= Leon Claxton =

American vaudeville performer

Leon Dunkins Claxton (April 5, 1902 – November 14, 1967) was an American vaudeville performer turned producer who led the revue Harlem in Havana, which was staged for several decades and was a feature at the traveling Royal American Shows. An African American, his show featured black performers during the segregation era, and he came to be described as "one of the first African-Americans to find great success and infamy in the outdoor entertainment industry". Claxton also built a resort hotel for African Americans in Tampa, Florida.

==Biography==
Claxton was born in Memphis, Tennessee. His father, Overton (O.C.) Claxton, was a drummer who played in W. C. Handy's band. When young, Leon joined Ringling Bros. and Barnum & Bailey Circus as a water boy for the elephants, and toured the U.S. By the age of 16, he appeared in shows as a contortionist, and in the 1920s featured in vaudeville shows in Chicago.

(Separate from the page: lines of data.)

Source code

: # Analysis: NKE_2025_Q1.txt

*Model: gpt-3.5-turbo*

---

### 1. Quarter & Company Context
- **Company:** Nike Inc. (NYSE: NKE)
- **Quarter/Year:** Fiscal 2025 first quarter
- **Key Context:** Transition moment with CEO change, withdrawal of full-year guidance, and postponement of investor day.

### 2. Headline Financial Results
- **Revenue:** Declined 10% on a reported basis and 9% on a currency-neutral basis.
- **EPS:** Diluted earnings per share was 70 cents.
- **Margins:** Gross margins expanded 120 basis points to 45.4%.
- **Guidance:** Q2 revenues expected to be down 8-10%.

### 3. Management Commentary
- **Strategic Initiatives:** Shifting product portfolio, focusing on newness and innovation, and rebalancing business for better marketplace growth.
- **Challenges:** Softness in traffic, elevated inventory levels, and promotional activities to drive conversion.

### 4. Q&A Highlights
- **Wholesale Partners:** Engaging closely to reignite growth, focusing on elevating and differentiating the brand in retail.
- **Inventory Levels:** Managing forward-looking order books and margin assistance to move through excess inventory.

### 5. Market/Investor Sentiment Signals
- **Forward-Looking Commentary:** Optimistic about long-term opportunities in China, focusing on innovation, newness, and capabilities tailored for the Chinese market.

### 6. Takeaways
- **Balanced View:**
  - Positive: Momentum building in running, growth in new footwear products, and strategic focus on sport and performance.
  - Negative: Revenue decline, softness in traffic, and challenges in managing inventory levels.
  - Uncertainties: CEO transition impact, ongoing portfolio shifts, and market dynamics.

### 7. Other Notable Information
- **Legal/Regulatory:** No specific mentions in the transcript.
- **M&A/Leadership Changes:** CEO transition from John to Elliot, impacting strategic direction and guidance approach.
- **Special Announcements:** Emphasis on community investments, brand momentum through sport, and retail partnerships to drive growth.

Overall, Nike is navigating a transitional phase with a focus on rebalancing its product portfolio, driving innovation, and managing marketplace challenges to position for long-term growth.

By the early 1930s, he had begun producing shows with African American entertainers, including the Cotton Club Showboat at the Century of Progress World's Fair in Chicago in 1934. He took over responsibility for the colored section of the Royal American Shows, and debuted his first girl show, Hep Cats, in 1936. His Harlem In Havana shows, incorporating music, dancing and comedy, became the main feature of the Royal American Shows, which toured widely in the U.S. and Canada. The shows were performed in Claxton's 1,600-seater tent during the summer season, and in winter played in nightclubs and theaters.

Claxton settled in Tampa, Florida, where he built the Claxton Manor hotel. It was one of a small number of hotels for African American performers, athletes, and business people in the American South. Claxton won Tampa's Citizen of the Year Award in 1959. As part of the Dads Club, he was part of a donation of cooled water drinking fountains to Blake High School.

Claxton married Gwendolyn Bates in Saskatoon, Canada, in 1938. She became co-producer of his shows.

He died in Tampa in 1967.

==Legacy==
Filmmaker Leslie Cunningham is working on an hour-long documentary film called "Jig Show: Leon Claxton's Harlem in Havana".